The numbers, the bestiality, the methodology of evil, the failure of humans, nations,
peoples, spirit, the collaboration of majority with evil, silence of Church and
powerful should be part of our collective modern human being identity. We are
committed to listen to witnesses, hear their story, learn what happened and realize
that behind the words, behind one word, the Holocaust, so many lives have been
lost, so many dreams have been extinguished, and so many hopes have not come
true. Jewish culture teaches that the one who saves one soul has saved the whole
world. We can paraphrase it and talk of so many worlds lost in the Holocaust.
The victims are those who perished and those who escaped the horror. Some are
still with us and we should listen to them and learn, realize that it did happen and
derive the lesson.
Hannah Arendt in her discussion of the Eichmann trial tried to provide another
perspective which 50 years later calls for a deeper insight. In her book „Eichmann in
Jerusalem: Report on the Banality of Evil“ (1963), much criticized at the time for the
use of the word „ banality“ as well as her attempt to look into the soul of the devil,
Arendt provided us with an analysis, worth attention and discussion, especially with
time passing and the certain historic distance taking place. Defining Eichmann's role
as banality of evil is in no way a defense of the murderer, perpetrator or
collaborator. Eichmann's actions, and actions of many others, those who murdered
and those who ignored or kept quiet, have nothing to do with Kant's categorical
imperative.
As humans we should maintain and preserve the role of legislators for the moral self;
we shall be the ones distinguishing moral and immoral, right and wrong, good and
evil, and not delegate to a supreme flesh and blood authority.
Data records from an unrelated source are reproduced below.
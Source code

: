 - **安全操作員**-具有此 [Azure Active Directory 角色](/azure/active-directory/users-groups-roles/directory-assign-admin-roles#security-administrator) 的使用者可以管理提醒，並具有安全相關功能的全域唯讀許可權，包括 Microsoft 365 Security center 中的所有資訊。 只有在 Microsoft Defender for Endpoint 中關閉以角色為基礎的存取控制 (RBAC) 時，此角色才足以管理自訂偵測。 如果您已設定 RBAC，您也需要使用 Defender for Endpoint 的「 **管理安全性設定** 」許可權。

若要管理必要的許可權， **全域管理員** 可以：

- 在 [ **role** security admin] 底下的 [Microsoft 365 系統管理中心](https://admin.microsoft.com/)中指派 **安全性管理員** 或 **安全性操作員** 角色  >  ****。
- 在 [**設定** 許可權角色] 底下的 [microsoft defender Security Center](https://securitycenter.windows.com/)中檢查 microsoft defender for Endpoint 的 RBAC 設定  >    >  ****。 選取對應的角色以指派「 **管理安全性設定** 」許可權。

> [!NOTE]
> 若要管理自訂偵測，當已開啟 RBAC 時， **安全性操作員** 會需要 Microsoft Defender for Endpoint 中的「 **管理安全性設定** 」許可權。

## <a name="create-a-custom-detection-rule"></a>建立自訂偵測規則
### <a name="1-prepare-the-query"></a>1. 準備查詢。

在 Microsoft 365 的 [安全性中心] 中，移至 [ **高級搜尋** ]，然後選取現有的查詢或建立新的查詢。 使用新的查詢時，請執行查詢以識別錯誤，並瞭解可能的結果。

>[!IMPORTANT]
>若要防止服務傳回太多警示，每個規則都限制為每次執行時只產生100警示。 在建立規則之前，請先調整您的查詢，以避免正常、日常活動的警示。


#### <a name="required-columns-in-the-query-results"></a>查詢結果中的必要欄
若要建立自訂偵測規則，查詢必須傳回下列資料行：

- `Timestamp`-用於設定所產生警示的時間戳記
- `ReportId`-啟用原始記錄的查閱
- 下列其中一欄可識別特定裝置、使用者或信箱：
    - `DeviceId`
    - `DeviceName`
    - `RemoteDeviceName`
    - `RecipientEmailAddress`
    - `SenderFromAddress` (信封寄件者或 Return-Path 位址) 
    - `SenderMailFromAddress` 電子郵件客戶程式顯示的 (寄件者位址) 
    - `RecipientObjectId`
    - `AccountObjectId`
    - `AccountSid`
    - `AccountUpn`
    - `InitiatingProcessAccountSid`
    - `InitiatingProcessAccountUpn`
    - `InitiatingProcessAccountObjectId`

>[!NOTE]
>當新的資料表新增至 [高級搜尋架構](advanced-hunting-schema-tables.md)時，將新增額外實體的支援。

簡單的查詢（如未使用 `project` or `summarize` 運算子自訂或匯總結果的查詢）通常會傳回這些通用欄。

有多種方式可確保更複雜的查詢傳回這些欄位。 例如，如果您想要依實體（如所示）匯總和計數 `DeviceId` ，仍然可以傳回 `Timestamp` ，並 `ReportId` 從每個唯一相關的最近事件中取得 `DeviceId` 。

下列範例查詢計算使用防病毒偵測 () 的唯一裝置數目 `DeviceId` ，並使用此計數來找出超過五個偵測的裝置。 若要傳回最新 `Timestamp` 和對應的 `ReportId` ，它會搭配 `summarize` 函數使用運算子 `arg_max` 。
In describing the state of mind of the human beast, Arendt writes: „He (Eichmann)
had ceased to live according to Kantian principles, that he had known it, and that he
had consoled himself with the thoughts that he no longer was master of his own
deeds, that he was unable to change anything“.
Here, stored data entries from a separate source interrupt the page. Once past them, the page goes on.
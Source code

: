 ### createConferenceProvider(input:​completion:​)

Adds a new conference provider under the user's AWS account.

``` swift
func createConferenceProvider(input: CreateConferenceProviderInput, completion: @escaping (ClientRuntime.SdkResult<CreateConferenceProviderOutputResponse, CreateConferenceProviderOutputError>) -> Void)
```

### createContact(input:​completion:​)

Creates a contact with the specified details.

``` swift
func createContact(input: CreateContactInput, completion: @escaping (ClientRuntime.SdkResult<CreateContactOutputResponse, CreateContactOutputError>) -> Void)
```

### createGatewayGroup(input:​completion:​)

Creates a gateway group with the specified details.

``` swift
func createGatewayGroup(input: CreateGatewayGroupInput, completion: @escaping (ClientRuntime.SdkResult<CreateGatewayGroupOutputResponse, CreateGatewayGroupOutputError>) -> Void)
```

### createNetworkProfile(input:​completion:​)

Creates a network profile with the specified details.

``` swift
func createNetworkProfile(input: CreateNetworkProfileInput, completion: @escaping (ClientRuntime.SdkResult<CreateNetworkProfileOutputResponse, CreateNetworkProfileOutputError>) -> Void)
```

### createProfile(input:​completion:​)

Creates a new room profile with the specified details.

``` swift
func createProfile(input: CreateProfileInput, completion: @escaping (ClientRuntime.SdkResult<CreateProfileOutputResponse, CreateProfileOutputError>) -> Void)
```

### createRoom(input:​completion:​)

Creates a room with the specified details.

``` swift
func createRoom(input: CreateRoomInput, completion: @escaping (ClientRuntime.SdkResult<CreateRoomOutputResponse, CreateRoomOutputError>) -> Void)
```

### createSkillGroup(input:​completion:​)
Looking back at Arendt's teaching and insight should be our message to future
generations. The historic event is there to be remembered, never forgotten, to teach
us a lesson; it happened and people took part in it. Extremism, fanaticism, hate,
intolerance, ignorance can lead to bestiality of society. Each individual's own
judgment in distinguishing between right and wrong is the barrier, the guarantee
against evil.
We are today in the presence of political leaders, teachers, hopefully some students
We should all take the message of the dangerous character of the ordinary and
routine from history, from the lessons of the Holocaust. In Europe, in 1939s and
1940s human values collapsed, civilization failed and humans, as they joined the
stream, are responsible! The Nazi race theory, the race laws of Nuremberg and the
killing machine were possible in a society and culture where people as humans
became equally redundant, losing their own judgment and influenced by the flock.
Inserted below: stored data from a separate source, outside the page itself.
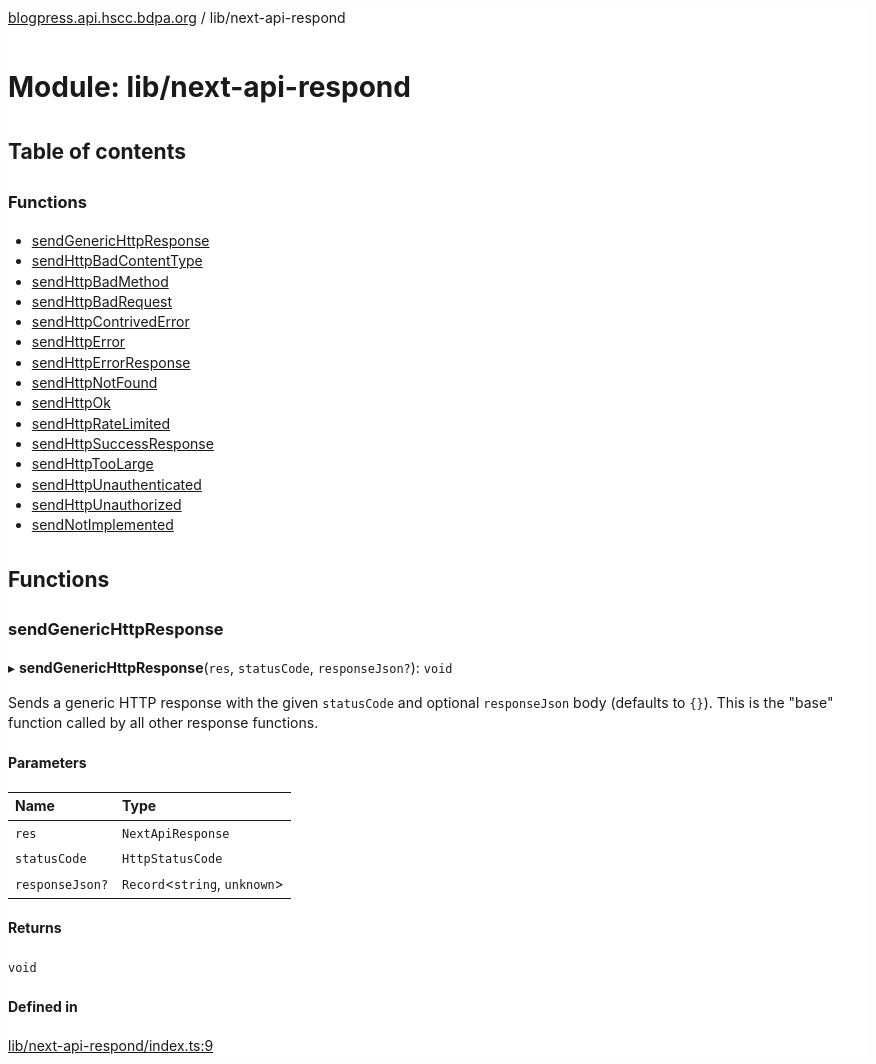 [blogpress.api.hscc.bdpa.org](../README.md) / lib/next-api-respond

# Module: lib/next-api-respond

## Table of contents

### Functions

- [sendGenericHttpResponse](lib_next_api_respond.md#sendgenerichttpresponse)
- [sendHttpBadContentType](lib_next_api_respond.md#sendhttpbadcontenttype)
- [sendHttpBadMethod](lib_next_api_respond.md#sendhttpbadmethod)
- [sendHttpBadRequest](lib_next_api_respond.md#sendhttpbadrequest)
- [sendHttpContrivedError](lib_next_api_respond.md#sendhttpcontrivederror)
- [sendHttpError](lib_next_api_respond.md#sendhttperror)
- [sendHttpErrorResponse](lib_next_api_respond.md#sendhttperrorresponse)
- [sendHttpNotFound](lib_next_api_respond.md#sendhttpnotfound)
- [sendHttpOk](lib_next_api_respond.md#sendhttpok)
- [sendHttpRateLimited](lib_next_api_respond.md#sendhttpratelimited)
- [sendHttpSuccessResponse](lib_next_api_respond.md#sendhttpsuccessresponse)
- [sendHttpTooLarge](lib_next_api_respond.md#sendhttptoolarge)
- [sendHttpUnauthenticated](lib_next_api_respond.md#sendhttpunauthenticated)
- [sendHttpUnauthorized](lib_next_api_respond.md#sendhttpunauthorized)
- [sendNotImplemented](lib_next_api_respond.md#sendnotimplemented)

## Functions

### sendGenericHttpResponse

▸ **sendGenericHttpResponse**(`res`, `statusCode`, `responseJson?`): `void`

Sends a generic HTTP response with the given `statusCode` and optional
`responseJson` body (defaults to `{}`). This is the "base" function called by
all other response functions.

#### Parameters

| Name | Type |
| :------ | :------ |
| `res` | `NextApiResponse` |
| `statusCode` | `HttpStatusCode` |
| `responseJson?` | `Record`<`string`, `unknown`\> |

#### Returns

`void`

#### Defined in

[lib/next-api-respond/index.ts:9](https://github.com/nhscc/blogpress.api.hscc.bdpa.org/blob/764312e/lib/next-api-respond/index.ts#L9)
A new century, a new millennium has arrived and we have a moral historic mission
to remember and learn. Almost 70 years after the Holocaust which liquidated a third
of the Jewish people, Israelis and Jews have an unavoidable legacy, to carry the
torch, never forget and find the way to keep the memory alive for the sake of
humanity, for the sake of a better world for future generations. It is up to us to teach
and learn, remember, live normal moral life. This is how history should be involved in
our life as individuals and nations. Maybe with the lessons of history as part of our
lives we can succeed where past generations failed. It was Theodore Adorno who
wrote immediately after the World War II that the purpose and object of progressive
thinking, enlightment purpose is to release the human being from fear and establish
his sovereignty. Alas, the world (of the 40s) is torn with disasters and tragedies"
(Dialectic of Enlightment, 1947). To overcome the fear we need to learn, remember
and maintain moral self-jurisprudence of our actions".